** Opening DATA FOR THIS TASK block **

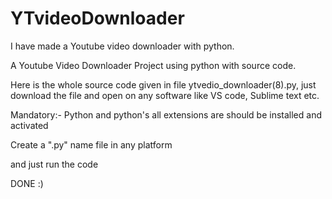 # YTvideoDownloader
I have made a Youtube video downloader with python.


A Youtube Video Downloader Project using python with source code.

Here is the whole source code given in file ytvedio_downloader(8).py, just download the file and open on any software like VS code, Sublime text etc.

Mandatory:- Python and python's all extensions are should be installed and activated

Create a ".py" name file in any platform

and just run the code

DONE :)
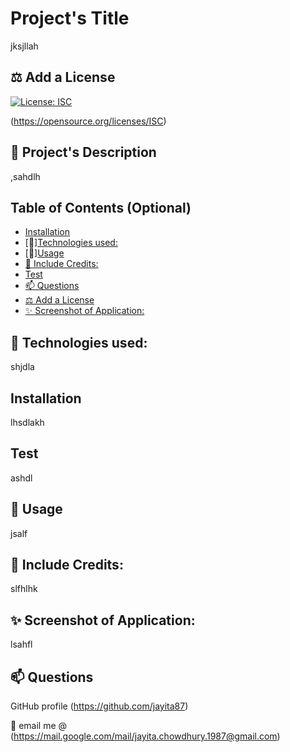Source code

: # Project's Title
  jksjllah

  ## ⚖️ Add a License
  [![License: ISC](https://img.shields.io/badge/License-ISC-blue.svg)](https://opensource.org/licenses/ISC)<br>

  (https://opensource.org/licenses/ISC)  
 
  ## 📝 Project's Description
  ,sahdlh

  ## Table of Contents (Optional)
   * [Installation](#installation)
   * [🚀][Technologies used:](#technology)
   * [🚀][Usage](#usage)
   * [🤝 Include Credits:](#contribution)
   * [Test](#test)
   * [📫 Questions](#questions)
   * [⚖️ Add a License](#license)
   * [✨ Screenshot of Application:](#screenshot)
   
  ## 🚀 Technologies used:
  shjdla

  ## Installation
   lhsdlakh

 ## Test
 ashdl

  ## 🚀 Usage
   jsalf

  ## 🤝 Include Credits:
   slfhlhk

   ## ✨ Screenshot of Application:
   lsahfl

   ## 📫 Questions
   GitHub profile (https://github.com/jayita87)<br>

   📧 email me @ (https://mail.google.com/mail/jayita.chowdhury.1987@gmail.com)
   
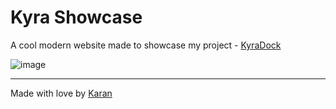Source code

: # Kyra Showcase

A cool modern website made to showcase my project - [KyraDock](https://github.com/Karandev2007/KyraDock)

![image](https://github.com/user-attachments/assets/cc37db5f-232c-474a-93e1-4ce0188c1609)

---

Made with love by [Karan](https://github.com/Karandev2007)
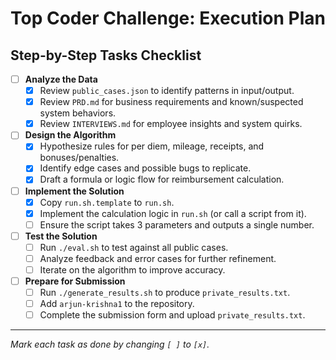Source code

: # Top Coder Challenge: Execution Plan

## Step-by-Step Tasks Checklist

- [ ] **Analyze the Data**
  - [x] Review `public_cases.json` to identify patterns in input/output.
  - [x] Review `PRD.md` for business requirements and known/suspected system behaviors.
  - [x] Review `INTERVIEWS.md` for employee insights and system quirks.
- [ ] **Design the Algorithm**
  - [x] Hypothesize rules for per diem, mileage, receipts, and bonuses/penalties.
  - [x] Identify edge cases and possible bugs to replicate.
  - [x] Draft a formula or logic flow for reimbursement calculation.
- [ ] **Implement the Solution**
  - [x] Copy `run.sh.template` to `run.sh`.
  - [x] Implement the calculation logic in `run.sh` (or call a script from it).
  - [ ] Ensure the script takes 3 parameters and outputs a single number.
- [ ] **Test the Solution**
  - [ ] Run `./eval.sh` to test against all public cases.
  - [ ] Analyze feedback and error cases for further refinement.
  - [ ] Iterate on the algorithm to improve accuracy.
- [ ] **Prepare for Submission**
  - [ ] Run `./generate_results.sh` to produce `private_results.txt`.
  - [ ] Add `arjun-krishna1` to the repository.
  - [ ] Complete the submission form and upload `private_results.txt`.

---

*Mark each task as done by changing `[ ]` to `[x]`.* 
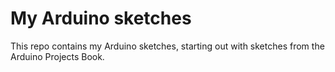 My Arduino sketches
===================

This repo contains my Arduino sketches, starting out with sketches from the
Arduino Projects Book.
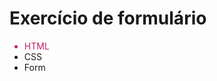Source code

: <h1>Exercício de formulário</h1> 

<ul>
  <li style= "color: #BF216D;";>HTML</li>
  <li>CSS</li>
  <li>Form</li>
</ul>


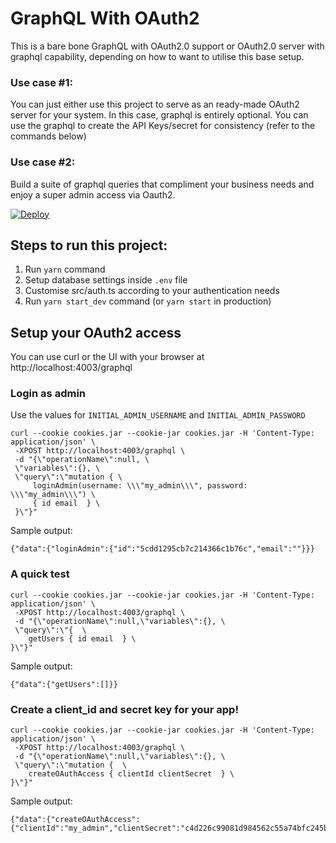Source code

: # GraphQL With OAuth2

This is a bare bone GraphQL with OAuth2.0 support or OAuth2.0 server with graphql capability, depending on how to want to utilise this base setup.

### Use case #1:

You can just either use this project to serve as an ready-made OAuth2 server for your system. In this case, graphql is entirely optional. You can use the graphql to create the API Keys/secret for consistency (refer to the commands below)

### Use case #2:

Build a suite of graphql queries that compliment your business needs and enjoy a super admin access via Oauth2.

[![Deploy](https://www.herokucdn.com/deploy/button.svg)](https://heroku.com/deploy)

## Steps to run this project:

1. Run `yarn` command
2. Setup database settings inside `.env` file
3. Customise src/auth.ts according to your authentication needs
4. Run `yarn start_dev` command (or `yarn start` in production)

## Setup your OAuth2 access

You can use curl or the UI with your browser at http://localhost:4003/graphql

### Login as admin

Use the values for `INITIAL_ADMIN_USERNAME` and `INITIAL_ADMIN_PASSWORD`

    curl --cookie cookies.jar --cookie-jar cookies.jar -H 'Content-Type: application/json' \
     -XPOST http://localhost:4003/graphql \
     -d "{\"operationName\":null, \
     \"variables\":{}, \
     \"query\":\"mutation { \
         loginAdmin(username: \\\"my_admin\\\", password: \\\"my_admin\\\") \
         { id email  } \
     }\"}"

Sample output:

    {"data":{"loginAdmin":{"id":"5cdd1295cb7c214366c1b76c","email":""}}}

### A quick test

    curl --cookie cookies.jar --cookie-jar cookies.jar -H 'Content-Type: application/json' \
     -XPOST http://localhost:4003/graphql \
     -d "{\"operationName\":null,\"variables\":{}, \
     \"query\":\"{  \
        getUsers { id email  } \
    }\"}"

Sample output:

    {"data":{"getUsers":[]}}

### Create a client_id and secret key for your app!

    curl --cookie cookies.jar --cookie-jar cookies.jar -H 'Content-Type: application/json' \
     -XPOST http://localhost:4003/graphql \
     -d "{\"operationName\":null,\"variables\":{}, \
     \"query\":\"mutation {  \
        createOAuthAccess { clientId clientSecret  } \
    }\"}"

Sample output:

    {"data":{"createOAuthAccess":{"clientId":"my_admin","clientSecret":"c4d226c99081d984562c55a74bfc245b2ad21a70a441873b102e15b521c2a7da"}}}

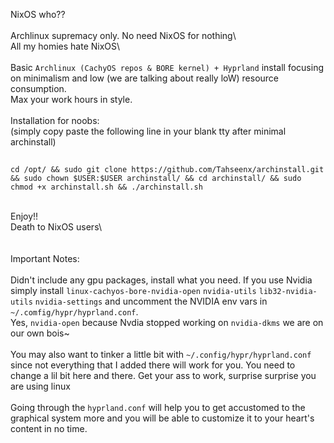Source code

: NixOS who??
<br/>
<br/>Archlinux supremacy only. No need NixOS for nothing\\
<br/>All my homies hate NixOS\\
<br/>
<br/>Basic `Archlinux (CachyOS repos & BORE kernel) + Hyprland` install focusing on minimalism and low (we are talking about really loW) resource consumption. <br/>Max your work hours in style.
<br/>
<br/>Installation for noobs:
<br/>(simply copy paste the following line in your blank tty after minimal archinstall)

##
    cd /opt/ && sudo git clone https://github.com/Tahseenx/archinstall.git && sudo chown $USER:$USER archinstall/ && cd archinstall/ && sudo chmod +x archinstall.sh && ./archinstall.sh


<br/>Enjoy!!
<br/>Death to NixOS users\\
<br/>
<br/>
<br/>Important Notes:
<br/>
<br/>Didn't include any gpu packages, install what you need. If you use Nvidia simply install `linux-cachyos-bore-nvidia-open` `nvidia-utils` `lib32-nvidia-utils` `nvidia-settings` and uncomment the NVIDIA env vars in `~/.comfig/hypr/hyprland.conf`.
<br/>Yes, `nvidia-open` because Nvdia stopped working on `nvidia-dkms` we are on our own bois~
<br/>
<br/>You may also want to tinker a little bit with `~/.config/hypr/hyprland.conf` since not everything that I added there will work for you. You need to change a lil bit here and there. Get your ass to work, surprise surprise you are using linux\
<br/>Going through the `hyprland.conf` will help you to get accustomed to the graphical system more and you will be able to customize it to your heart's content in no time.
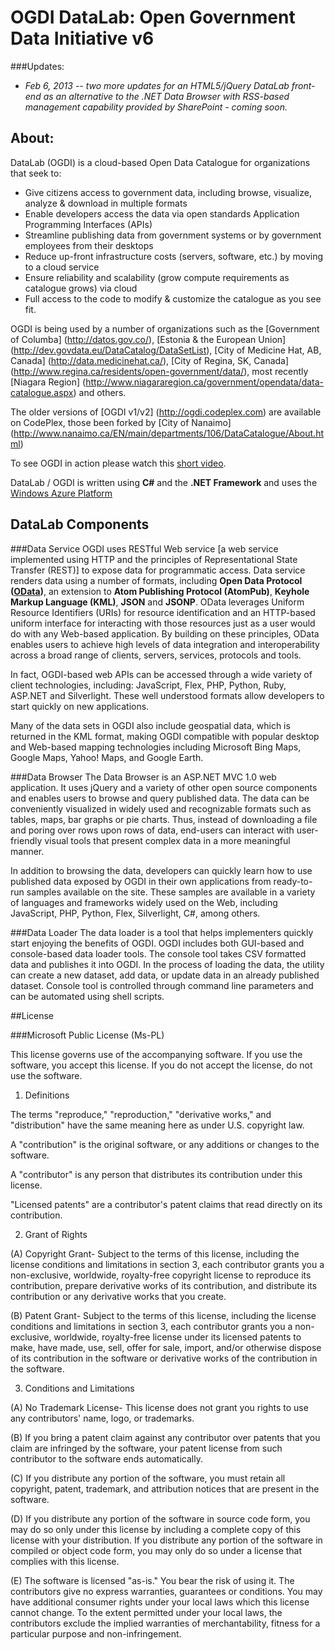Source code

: OGDI DataLab: Open Government Data Initiative v6
==================================================

###Updates:  

* *Feb 6, 2013 -- two more updates for an HTML5/jQuery DataLab front-end as an alternative to the .NET Data Browser with RSS-based management capability provided by SharePoint - coming soon.*


About:
------
DataLab (OGDI) is a cloud-based Open Data Catalogue for organizations that seek to:

* Give citizens access to government data, including browse, visualize, analyze & download in multiple formats
* Enable developers access the data via open standards Application Programming Interfaces (APIs) 
* Streamline publishing data from government systems or by government employees from their desktops
* Reduce up-front infrastructure costs (servers, software, etc.) by moving to a cloud service
* Ensure reliability and scalability (grow compute requirements as catalogue grows) via cloud
* Full access to the code to modify & customize the catalogue as you see fit.

OGDI is being used by a number of organizations such as the [Government of Columba] (http://datos.gov.co/), [Estonia & the European Union] (http://dev.govdata.eu/DataCatalog/DataSetList), [City of Medicine Hat, AB, Canada] (http://data.medicinehat.ca/), [City of Regina, SK, Canada] (http://www.regina.ca/residents/open-government/data/), most recently [Niagara Region] (http://www.niagararegion.ca/government/opendata/data-catalogue.aspx) and others. 


The older versions of [OGDI v1/v2] (http://ogdi.codeplex.com) are available on CodePlex, those been forked by [City of Nanaimo] (http://www.nanaimo.ca/EN/main/departments/106/DataCatalogue/About.html) 

To see OGDI in action please watch this [short video](http://blip.tv/file/get/Ogditeam-OGDIIntroductoryVideo528.wmv).

DataLab / OGDI is written using **C#** and the **.NET Framework** and uses the [Windows Azure Platform](http://www.microsoft.com/windowsazure)

DataLab Components
---------------

###Data Service
OGDI uses RESTful Web service [a web service implemented using HTTP and the principles of Representational State Transfer (REST)] to expose data for programmatic access. Data service renders data using a number of formats, including **Open Data Protocol ([OData](http://www.odata.org))**, an extension to **Atom Publishing Protocol (AtomPub)**, **Keyhole Markup Language (KML)**, **JSON** and **JSONP**. OData leverages Uniform Resource Identifiers (URIs) for resource identification and an HTTP-based uniform interface for interacting with those resources just as a user would do with any Web-based application. By building on these principles, OData enables users to achieve high levels of data integration and interoperability across a broad range of clients, servers, services, protocols and tools. 

In fact, OGDI-based web APIs can be accessed through a wide variety of client technologies, including: JavaScript, Flex, PHP, Python, Ruby, ASP.NET and Silverlight. These well understood formats allow developers to start quickly on new applications.

Many of the data sets in OGDI also include geospatial data, which is returned in the KML format, making OGDI compatible with popular desktop and Web-based mapping technologies including Microsoft Bing Maps, Google Maps, Yahoo! Maps, and Google Earth. 


###Data Browser
The Data Browser is an ASP.NET MVC 1.0 web application. It uses jQuery and a variety of other open source components and enables users to browse and query published data. The data can be conveniently visualized in widely used and recognizable formats such as tables, maps, bar graphs or pie charts. Thus, instead of downloading a file and poring over rows upon rows of data, end-users can interact with user-friendly visual tools that present complex data in a more meaningful manner.

In addition to browsing the data, developers can quickly learn how to use published data exposed by OGDI in their own applications from ready-to-run samples available on the site. These samples are available in a variety of languages and frameworks widely used on the Web, including JavaScript, PHP, Python, Flex, Silverlight, C#, among others. 

###Data Loader
The data loader is a tool that helps implementers quickly start enjoying the benefits of OGDI. OGDI includes both GUI-based and console-based data loader tools. The console tool takes CSV formatted data and publishes it into OGDI. In the process of loading the data, the utility can create a new dataset, add data, or update data in an already published dataset. Console tool is controlled through command line parameters and can be automated using shell scripts.


##License

###Microsoft Public License (Ms-PL)

This license governs use of the accompanying software. If you use the software, you accept this license. If you do not accept the license, do not use the software.

1. Definitions

The terms "reproduce," "reproduction," "derivative works," and "distribution" have the same meaning here as under U.S. copyright law.

A "contribution" is the original software, or any additions or changes to the software.

A "contributor" is any person that distributes its contribution under this license.

"Licensed patents" are a contributor's patent claims that read directly on its contribution.

2. Grant of Rights

(A) Copyright Grant- Subject to the terms of this license, including the license conditions and limitations in section 3, each contributor grants you a non-exclusive, worldwide, royalty-free copyright license to reproduce its contribution, prepare derivative works of its contribution, and distribute its contribution or any derivative works that you create.

(B) Patent Grant- Subject to the terms of this license, including the license conditions and limitations in section 3, each contributor grants you a non-exclusive, worldwide, royalty-free license under its licensed patents to make, have made, use, sell, offer for sale, import, and/or otherwise dispose of its contribution in the software or derivative works of the contribution in the software.

3. Conditions and Limitations

(A) No Trademark License- This license does not grant you rights to use any contributors' name, logo, or trademarks.

(B) If you bring a patent claim against any contributor over patents that you claim are infringed by the software, your patent license from such contributor to the software ends automatically.

(C) If you distribute any portion of the software, you must retain all copyright, patent, trademark, and attribution notices that are present in the software.

(D) If you distribute any portion of the software in source code form, you may do so only under this license by including a complete copy of this license with your distribution. If you distribute any portion of the software in compiled or object code form, you may only do so under a license that complies with this license.

(E) The software is licensed "as-is." You bear the risk of using it. The contributors give no express warranties, guarantees or conditions. You may have additional consumer rights under your local laws which this license cannot change. To the extent permitted under your local laws, the contributors exclude the implied warranties of merchantability, fitness for a particular purpose and non-infringement.  
 
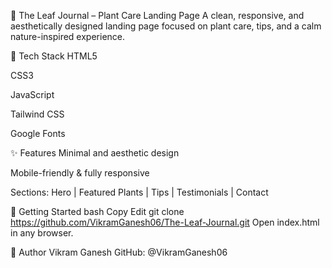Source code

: 🌿 The Leaf Journal – Plant Care Landing Page
A clean, responsive, and aesthetically designed landing page focused on plant care, tips, and a calm nature-inspired experience.

🔧 Tech Stack
HTML5

CSS3

JavaScript

Tailwind CSS

Google Fonts

✨ Features
Minimal and aesthetic design

Mobile-friendly & fully responsive

Sections: Hero | Featured Plants | Tips | Testimonials | Contact

🚀 Getting Started
bash
Copy
Edit
git clone https://github.com/VikramGanesh06/The-Leaf-Journal.git
Open index.html in any browser.

👤 Author
Vikram Ganesh
GitHub: @VikramGanesh06

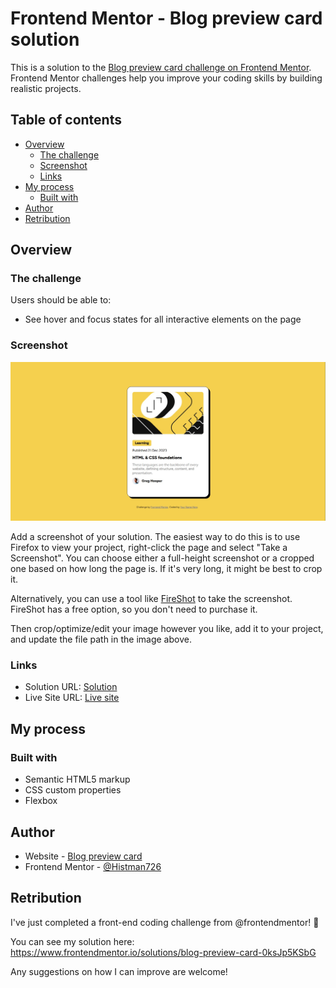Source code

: # Frontend Mentor - Blog preview card solution

This is a solution to the [Blog preview card challenge on Frontend Mentor](https://www.frontendmentor.io/challenges/blog-preview-card-ckPaj01IcS). Frontend Mentor challenges help you improve your coding skills by building realistic projects. 

## Table of contents

- [Overview](#overview)
  - [The challenge](#the-challenge)
  - [Screenshot](#screenshot)
  - [Links](#links)
- [My process](#my-process)
  - [Built with](#built-with)
- [Author](#author)
- [Retribution](#retribution)

## Overview

### The challenge

Users should be able to:

- See hover and focus states for all interactive elements on the page

### Screenshot

![](./screnshot.jpg)

Add a screenshot of your solution. The easiest way to do this is to use Firefox to view your project, right-click the page and select "Take a Screenshot". You can choose either a full-height screenshot or a cropped one based on how long the page is. If it's very long, it might be best to crop it.

Alternatively, you can use a tool like [FireShot](https://getfireshot.com/) to take the screenshot. FireShot has a free option, so you don't need to purchase it. 

Then crop/optimize/edit your image however you like, add it to your project, and update the file path in the image above.

### Links

- Solution URL: [Solution](https://www.frontendmentor.io/solutions/blog-preview-card-0ksJp5KSbG)
- Live Site URL: [Live site](https://boisterous-buttercream-c95431.netlify.app/)

## My process

### Built with

- Semantic HTML5 markup
- CSS custom properties
- Flexbox

## Author

- Website - [Blog preview card](https://boisterous-buttercream-c95431.netlify.app/)
- Frontend Mentor - [@Histman726](https://www.frontendmentor.io/profile/Histman726)

## Retribution

I've just completed a front-end coding challenge from @frontendmentor! 🎉

You can see my solution here: https://www.frontendmentor.io/solutions/blog-preview-card-0ksJp5KSbG

Any suggestions on how I can improve are welcome!
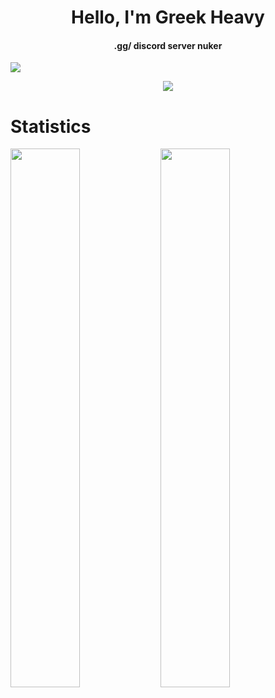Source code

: <h1 align="center">Hello, I'm Greek Heavy</h1>
<h4 align="center">.gg/ discord server nuker</h4>

![](https://komarev.com/ghpvc/?username=GreekHeavy1448)


<p align="center">
  <a href="https://github.com/GreekHeavy1448">
    <img src="https://lanyard-profile-readme.vercel.app/api/961276436939948053?hideTimestamp=true&idleMessage=Freelance%20and%20Self-Taught%20Developer.&hideBadges=true"/>
     </a>
  </p>
  
# Statistics
<img align="left" width="47%" src="https://github-readme-stats.vercel.app/api?username=GreekHeavy1448&show_icons=true&theme=dark" />
<img align="left" width="47%" src="https://github-readme-stats.vercel.app/api/top-langs/?username=GreekHeavy1448&theme=dark" />
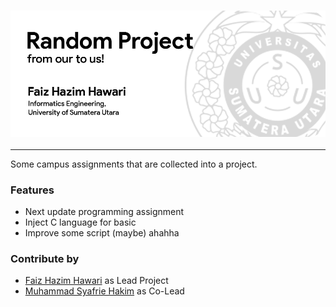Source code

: <h3 align="center"><a href="https://github.com/Zazaaw/Dasar-Pemrograman-USU"><img src="https://github.com/Zazaaw/Dasar-Pemrograman-USU/blob/main/banner%20random%20project.png" width="800px"></a></h3>

---

Some campus assignments that are
collected into a project.

### Features
- Next update programming assignment
- Inject C language for basic 
- Improve some script (maybe) ahahha

### Contribute by
- [Faiz Hazim Hawari](https://www.instagram.com/faizhazimhawarii/) as Lead Project
- [Muhammad Syafrie Hakim](https://www.instagram.com/mhdsyafriehakim/) as Co-Lead
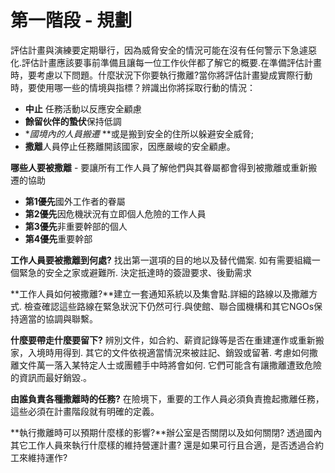 [Title]: # (第一步 - 規畫)
[Order]: # (0)

# 第一階段 - 規劃 

評估計畫與演練要定期舉行，因為威脅安全的情況可能在沒有任何警示下急遽惡化.評估計畫應該要事前準備且讓每一位工作伙伴都了解它的概要.在準備評估計畫時，要考慮以下問題。什麼狀況下你要執行撒離?當你將評估計畫變成實際行動時，要使用哪一些的情境與指標？辨識出你將採取行動的情況：
* **中止** 任務活動以反應安全顧慮
* **餘留伙伴的蟄伏**保持低調
* **國境內的人員搬遷* **或是搬到安全的住所以躲避安全威脅;
* **撒離**人員停止任務離開該國家，因應嚴峻的安全顧慮。

**哪些人要被撒離** - 要讓所有工作人員了解他們與其眷屬都會得到被撒離或重新搬遷的協助
* **第1優先**國外工作者的眷屬
* **第2優先**因危機狀況有立即個人危險的工作人員
* **第3優先**非重要幹部的個人
* **第4優先**重要幹部

**工作人員要被撒離到何處?**
找出第一選項的目的地以及替代備案. 如有需要組織一個緊急的安全之家或避難所. 決定扺達時的簽證要求、後勤需求

**工作人員如何被撒離?**建立一套通知系統以及集會點.詳細的路線以及撒離方式. 檢查確認這些路線在緊急狀況下仍然可行.與使館、聯合國機構和其它NGOs保持適當的協調與聯繫。

**什麼要帶走什麼要留下?**
辨別文件，如合約、薪資記錄等是否在重建運作或重新搬家，入境時用得到. 其它的文件依視適當情況來被註記、銷毀或留著. 考慮如何撒離文件萬一落入某特定人士或團體手中時將會如何. 它們可能含有讓撒離遭致危險的資訊而最好銷毀.。

**由誰負責各種撒離時的任務?**
在險境下，重要的工作人員必須負責擔起撒離任務，這些必須在計畫階段就有明確的定義。

**執行撒離時可以預期什麼樣的影響?**辦公室是否關閉以及如何關閉? 透過國內其它工作人員來執行什麼樣的維持營運計畫? 還是如果可行且合適，是否透過合約工來維持運作?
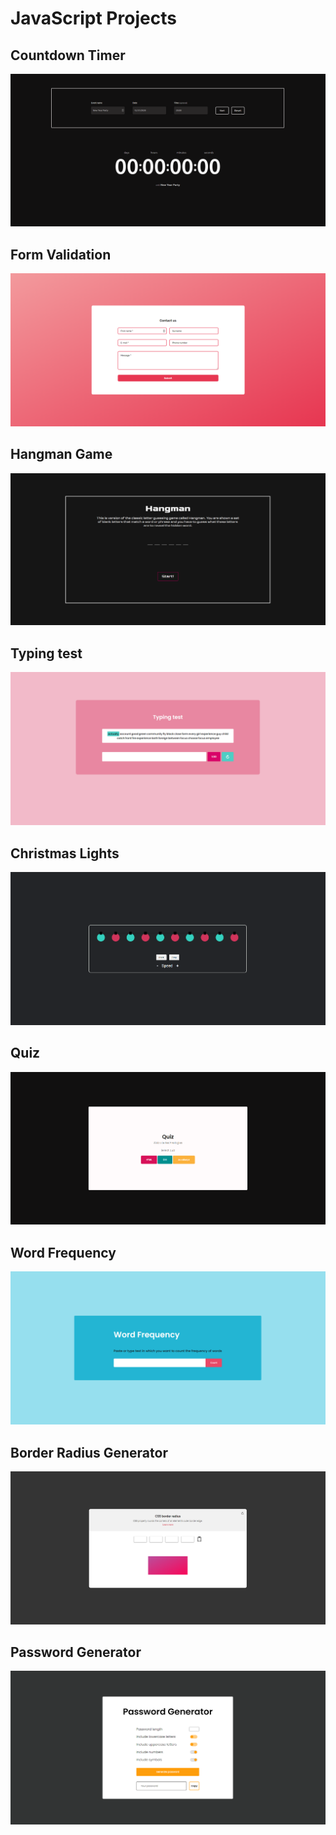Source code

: # JavaScript Projects

## Countdown Timer

![](/projects/timer.png)

## Form Validation

![](/projects/form.png)

## Hangman Game

![](/projects/hangman.png)

## Typing test

![](/projects/typing.png)

## Christmas Lights

![](/projects/christmas.png)

## Quiz

![](/projects/quiz.png)

## Word Frequency

![](/projects/frequency.png)

## Border Radius Generator

![](/projects/border.png)

## Password Generator

![](/projects/password-generator.png)

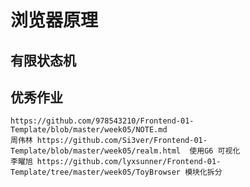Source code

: # 浏览器原理

## 有限状态机

## 优秀作业

    https://github.com/978543210/Frontend-01-Template/blob/master/week05/NOTE.md 
    周伟林 https://github.com/Si3ver/Frontend-01-Template/blob/master/week05/realm.html  使用G6 可视化
    李曜旭 https://github.com/lyxsunner/Frontend-01-Template/tree/master/week05/ToyBrowser 模块化拆分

** Closing DATA FOR THIS TASK block **

Print exactly the lines above from the one with "known/suspected system behaviors." to the one with "- [x] Identify", including both.

  - [x] Review `PRD.md` for business requirements and known/suspected system behaviors.
  - [x] Review `INTERVIEWS.md` for employee insights and system quirks.
- [ ] **Design the Algorithm**
  - [x] Hypothesize rules for per diem, mileage, receipts, and bonuses/penalties.
  - [x] Identify edge cases and possible bugs to replicate.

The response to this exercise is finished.